Anehnya masyarakat tetap saja merasakan beban yang mungkin tak akan pernah dirasakan oleh sosok penyandang status sosial sebagai wakil rakyat yang menjadi penonton budiman dan profesional yang hanya bisa datang duduk dan diam menikmati empuknya kursi panggung sandiwara paket kejar tayang dengan judul Kesejahteraan hanya ada dalam angan dan hayal sebuah perencanaan.
Legislative benar – benar menjadi mitra profesional bagi Eksekutive, Rapat Dengar Pendapat (RDP) berubah menjadi Ruang Diskusi Pembelaan, Panitia Khusus (Pansus) berubah menjadi Pantaskan Segala Urusan dan jadi moment agung aksi cari panggung bak lapangan mencari pemain.
Pemandangan yang seakan – akan sudah diyakini sepenuhnya bahwa hal itu sudah lebih dari cukup sebagai iklan berbayar untuk formalitas tugas pokok dan fungsi, janji tinggal lah janji, untuk priode berikutnya tinggal bagaimana lidah dan sedikit basa basi mampu menyajikan sajian janji tanpa perlu harus ditepati.
Janji dijadikan harga yang begitu mahal untuk sebuah kedudukan dan kekuasaan, lidah dijadikan brankas bank kata – kata manis sebagai mata uang yang begitu berharga dari semua mata uang yang berlaku di seluruh dunia.
Kedudukan dan Kekuasaan menjadi hak mutlak yang dianggap sudah dibayar lunas dan dibeli secara tunai dan resmi serta syah menurut kaidah dan norma hukum janji.
Terlalu banyak santapan kesedihan hati masyarakat yang hanya bisa menatap kebijakan pemerintah yang dipertontonkan yang jauh dari kata berhasil bak kata pepatah jauh panggang dari api, Persoalan Angkutan Batubara cukup diselesaikan dengan Surat Edaran, tidak perlu pelaksanaan Peraturan Daerah dan/atau Peraturan Kepala Daerah.
PERDA/PERKADA Hanyalah tumpukan kertas tanpa roh dari catatan suatu kegiatan dari pemenuhan persyararatan pelengkap keberadaan suatu rezim penguasa kekuasaan.

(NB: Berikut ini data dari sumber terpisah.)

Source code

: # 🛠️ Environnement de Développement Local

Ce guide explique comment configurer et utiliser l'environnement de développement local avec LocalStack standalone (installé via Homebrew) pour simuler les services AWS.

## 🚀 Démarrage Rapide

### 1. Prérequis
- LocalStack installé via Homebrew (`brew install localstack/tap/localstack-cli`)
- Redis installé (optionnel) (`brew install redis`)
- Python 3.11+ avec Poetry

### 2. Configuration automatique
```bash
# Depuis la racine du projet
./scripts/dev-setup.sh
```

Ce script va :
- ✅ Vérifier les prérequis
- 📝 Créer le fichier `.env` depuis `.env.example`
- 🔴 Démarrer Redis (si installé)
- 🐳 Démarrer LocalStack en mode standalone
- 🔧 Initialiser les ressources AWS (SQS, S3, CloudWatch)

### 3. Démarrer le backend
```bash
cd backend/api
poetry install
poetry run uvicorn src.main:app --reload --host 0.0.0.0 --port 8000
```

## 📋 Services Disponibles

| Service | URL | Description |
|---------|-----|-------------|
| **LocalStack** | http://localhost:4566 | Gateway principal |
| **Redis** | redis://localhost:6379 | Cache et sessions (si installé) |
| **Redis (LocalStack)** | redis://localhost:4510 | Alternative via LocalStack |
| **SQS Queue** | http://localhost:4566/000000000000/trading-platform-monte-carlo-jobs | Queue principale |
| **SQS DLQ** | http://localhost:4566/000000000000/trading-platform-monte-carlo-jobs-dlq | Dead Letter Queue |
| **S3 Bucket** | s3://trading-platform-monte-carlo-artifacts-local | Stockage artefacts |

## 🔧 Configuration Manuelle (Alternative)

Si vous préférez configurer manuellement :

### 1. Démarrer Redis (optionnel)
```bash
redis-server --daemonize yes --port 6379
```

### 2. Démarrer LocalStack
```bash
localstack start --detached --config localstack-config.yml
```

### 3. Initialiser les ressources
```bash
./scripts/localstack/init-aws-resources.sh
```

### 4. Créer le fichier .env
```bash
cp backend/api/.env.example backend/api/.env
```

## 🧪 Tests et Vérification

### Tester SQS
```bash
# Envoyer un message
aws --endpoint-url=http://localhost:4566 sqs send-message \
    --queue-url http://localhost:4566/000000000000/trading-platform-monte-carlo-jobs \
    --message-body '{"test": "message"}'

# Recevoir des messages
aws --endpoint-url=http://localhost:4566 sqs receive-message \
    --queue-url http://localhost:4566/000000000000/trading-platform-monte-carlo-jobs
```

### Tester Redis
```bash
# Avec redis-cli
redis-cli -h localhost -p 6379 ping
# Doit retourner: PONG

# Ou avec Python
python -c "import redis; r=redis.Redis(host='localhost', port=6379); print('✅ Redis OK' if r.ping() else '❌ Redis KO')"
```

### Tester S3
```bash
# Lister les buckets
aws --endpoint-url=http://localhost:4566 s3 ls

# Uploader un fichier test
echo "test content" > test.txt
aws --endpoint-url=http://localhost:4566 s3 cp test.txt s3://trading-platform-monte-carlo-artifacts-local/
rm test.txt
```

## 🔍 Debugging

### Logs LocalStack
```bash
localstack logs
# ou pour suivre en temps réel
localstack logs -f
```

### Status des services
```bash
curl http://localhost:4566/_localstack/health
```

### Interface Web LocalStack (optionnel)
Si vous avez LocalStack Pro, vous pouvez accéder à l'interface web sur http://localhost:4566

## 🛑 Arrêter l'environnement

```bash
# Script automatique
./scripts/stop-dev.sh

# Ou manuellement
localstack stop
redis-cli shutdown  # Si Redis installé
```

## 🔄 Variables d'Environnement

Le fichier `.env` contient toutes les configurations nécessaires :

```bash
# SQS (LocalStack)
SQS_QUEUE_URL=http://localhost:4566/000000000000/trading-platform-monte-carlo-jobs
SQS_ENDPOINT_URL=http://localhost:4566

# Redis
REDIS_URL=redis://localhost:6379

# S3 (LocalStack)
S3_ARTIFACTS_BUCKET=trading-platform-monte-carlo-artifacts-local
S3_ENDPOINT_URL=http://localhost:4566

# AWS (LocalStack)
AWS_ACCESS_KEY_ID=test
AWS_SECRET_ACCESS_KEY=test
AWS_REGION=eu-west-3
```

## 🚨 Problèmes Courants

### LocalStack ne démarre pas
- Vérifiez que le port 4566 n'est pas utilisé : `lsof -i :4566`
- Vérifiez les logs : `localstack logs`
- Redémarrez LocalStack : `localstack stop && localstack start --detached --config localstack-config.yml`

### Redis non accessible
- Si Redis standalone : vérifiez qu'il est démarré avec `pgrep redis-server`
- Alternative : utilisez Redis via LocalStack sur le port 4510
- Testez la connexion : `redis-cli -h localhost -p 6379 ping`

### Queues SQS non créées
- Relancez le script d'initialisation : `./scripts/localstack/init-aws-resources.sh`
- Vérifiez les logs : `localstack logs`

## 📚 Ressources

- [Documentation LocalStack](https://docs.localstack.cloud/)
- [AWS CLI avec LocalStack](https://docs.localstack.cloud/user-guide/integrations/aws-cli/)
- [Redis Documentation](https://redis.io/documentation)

Kebijakan tidak lagi memerlukan instrument Hukum sebagai Panglima dan filter pengambilan sebuah Keputusan, hukum tunduk sebagai pelayan dan pelindung kekuasaan penguasa, hukum tidak lagi berfungsi sebagai alat kontrol tetapi menjadi alat canggih dalam menjalankan keinginan kekuasaan penguasa.

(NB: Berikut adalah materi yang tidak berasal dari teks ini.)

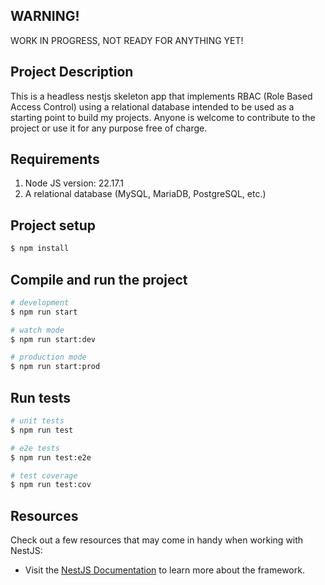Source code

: ## WARNING!
WORK IN PROGRESS, NOT READY FOR ANYTHING YET!

## Project Description
This is a headless nestjs skeleton app that implements RBAC (Role Based Access Control) using a relational database intended to be used as a starting point to build my projects. Anyone is welcome to contribute to the project or use it for any purpose free of charge.

## Requirements
1. Node JS version: 22.17.1
2. A relational database (MySQL, MariaDB, PostgreSQL, etc.) 

## Project setup

```bash
$ npm install
```

## Compile and run the project

```bash
# development
$ npm run start

# watch mode
$ npm run start:dev

# production mode
$ npm run start:prod
```

## Run tests

```bash
# unit tests
$ npm run test

# e2e tests
$ npm run test:e2e

# test coverage
$ npm run test:cov
```

## Resources

Check out a few resources that may come in handy when working with NestJS:

- Visit the [NestJS Documentation](https://docs.nestjs.com) to learn more about the framework.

Kesejahteraan dan kecerdasan tetap terbuai dalam tidur panjang Perencanaan dalam deretan retorika baik itu klasik maupun kontemporer dengan melibatkan analisis teks naskah tulisan maupun visualisasi.
Paket Stadion bertaraf akan berubah menjadi Bertarif International cukup dengan menunggu dokumen pendukung berupa Feasibility Studies (FS) dan Detail Engeneering Design (DED) yang baru akan dibuat setelah dilakukan ketik dan ketok palu paripurna APBD jadi tak lagi perlu ditolak karena sudah tercantum dalam Perundingan Dalam Rancangan Visi dan Misi Janji Politik yang telah disepakati dalam Merumuskan olahan Uang (MoU) para pihak pemegang hak hasil perkawinan Pemilu dan Pilkada.

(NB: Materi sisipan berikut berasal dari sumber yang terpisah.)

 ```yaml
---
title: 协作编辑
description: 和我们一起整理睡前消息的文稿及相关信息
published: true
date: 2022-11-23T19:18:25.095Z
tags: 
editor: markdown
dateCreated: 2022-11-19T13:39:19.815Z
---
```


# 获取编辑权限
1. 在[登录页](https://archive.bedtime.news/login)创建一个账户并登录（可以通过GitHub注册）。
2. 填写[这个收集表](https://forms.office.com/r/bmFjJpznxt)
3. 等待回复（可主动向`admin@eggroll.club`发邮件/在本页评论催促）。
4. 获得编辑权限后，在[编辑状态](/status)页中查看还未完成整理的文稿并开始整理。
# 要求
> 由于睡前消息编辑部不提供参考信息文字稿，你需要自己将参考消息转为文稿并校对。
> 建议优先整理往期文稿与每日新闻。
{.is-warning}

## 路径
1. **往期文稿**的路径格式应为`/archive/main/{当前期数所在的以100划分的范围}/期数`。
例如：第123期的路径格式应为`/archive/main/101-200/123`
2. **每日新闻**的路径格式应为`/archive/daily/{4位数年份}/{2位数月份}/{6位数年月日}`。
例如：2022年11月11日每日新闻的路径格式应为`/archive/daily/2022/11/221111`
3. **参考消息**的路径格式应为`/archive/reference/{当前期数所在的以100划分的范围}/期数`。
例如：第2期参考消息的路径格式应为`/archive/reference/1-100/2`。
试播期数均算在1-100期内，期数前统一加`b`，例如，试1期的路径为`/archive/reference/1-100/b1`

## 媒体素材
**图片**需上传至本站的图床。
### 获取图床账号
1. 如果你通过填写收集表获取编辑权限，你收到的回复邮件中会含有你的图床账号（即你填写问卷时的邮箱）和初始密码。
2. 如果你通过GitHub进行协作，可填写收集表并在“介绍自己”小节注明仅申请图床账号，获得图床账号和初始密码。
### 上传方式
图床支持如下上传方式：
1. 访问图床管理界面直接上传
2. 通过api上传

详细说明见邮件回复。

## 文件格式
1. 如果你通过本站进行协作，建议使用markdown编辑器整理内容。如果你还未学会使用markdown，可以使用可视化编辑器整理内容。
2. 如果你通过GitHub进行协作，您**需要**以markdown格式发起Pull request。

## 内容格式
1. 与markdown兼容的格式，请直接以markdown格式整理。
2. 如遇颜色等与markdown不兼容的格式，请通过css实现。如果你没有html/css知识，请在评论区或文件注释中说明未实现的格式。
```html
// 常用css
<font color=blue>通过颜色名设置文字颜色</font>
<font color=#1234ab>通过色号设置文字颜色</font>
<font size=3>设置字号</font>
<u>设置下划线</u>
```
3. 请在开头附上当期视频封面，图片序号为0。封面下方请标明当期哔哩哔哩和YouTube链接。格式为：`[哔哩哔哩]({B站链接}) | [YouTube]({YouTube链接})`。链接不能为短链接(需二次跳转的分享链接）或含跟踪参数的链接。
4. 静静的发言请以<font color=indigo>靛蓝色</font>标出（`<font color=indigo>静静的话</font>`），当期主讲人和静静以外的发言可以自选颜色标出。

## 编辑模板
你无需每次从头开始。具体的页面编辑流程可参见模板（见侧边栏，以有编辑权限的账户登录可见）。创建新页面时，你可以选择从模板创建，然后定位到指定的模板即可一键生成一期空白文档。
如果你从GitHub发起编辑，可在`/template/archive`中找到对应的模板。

Laporan Hasil Pemeriksaan BPK-RI menjadi ajang Ruang Diskusi Pembelaan (RDP) bagaimana untuk tidak di nilai masyarakat dimana WTP dengan plesetan Wajar Tanpa Pemeriksaan ataukah Wajah Tanda Pergaulan dan Persahabatan, yang akan melahirkan sinetron arogansi eksekutive dengan pernyataan sikap. Dengan dan/atau tanpa persetujuan dewan eksekutive tetap jalan.
Ruang Diskusi Pembelaan mungkinkah diruang Duduk Pikirkan Rencanakan (DPR) akan bertambah materi pembahasan dengan tofik tentang Pembatalan Pelantikan Calon Kepala Sekolah SMA yang telah diundang dengan tanpa alasan dan tanpa batasan waktu pembatalan (unlimited) yang terjadi Super Ekspress dan berlangsung hanya dalam hitungan jam.
Belum terlihat adanya kegiatan Pembahasan RAPBDP 2022, ataukah memang cukup dilanjutkan dengan cara sebagaimana semboyan biro jasa pengiriman barang Titipan Kilat.
Serta pembahasan tentang jabatan sejumlah Pejabat Negara yang menyandang status sebagai terperiksa dan sebagai supplier uang pembeli jabatan dipasar gelap kekuasaan yang menjadi fakta persidangan perkara OTT KPK mengenai Suap ketok Palu APBD 2017.
Kenyataannya sekarang Panggung Sandiwara Perdebatan terlihat lupa menyajikan pembicaraan persoalan Kwalitas Sumber Daya Manusia (SDM) Aparatur Sipil Negara dan/atau Pejabat Negara yang mungkin saja telah bergeser dengan hak proregative sebuah keinginan ambisi kelanggengan kekuasaan dengan cara mengumpulkan barisan Sanak Dari Mudik yang tidak lagi memerlukan Kredibilitas Akuntabilitas dan Profesionalitas serta Kepastian Hukum sebagai ayat – ayat suci Azaz Umum Pemerintahan yang Baik.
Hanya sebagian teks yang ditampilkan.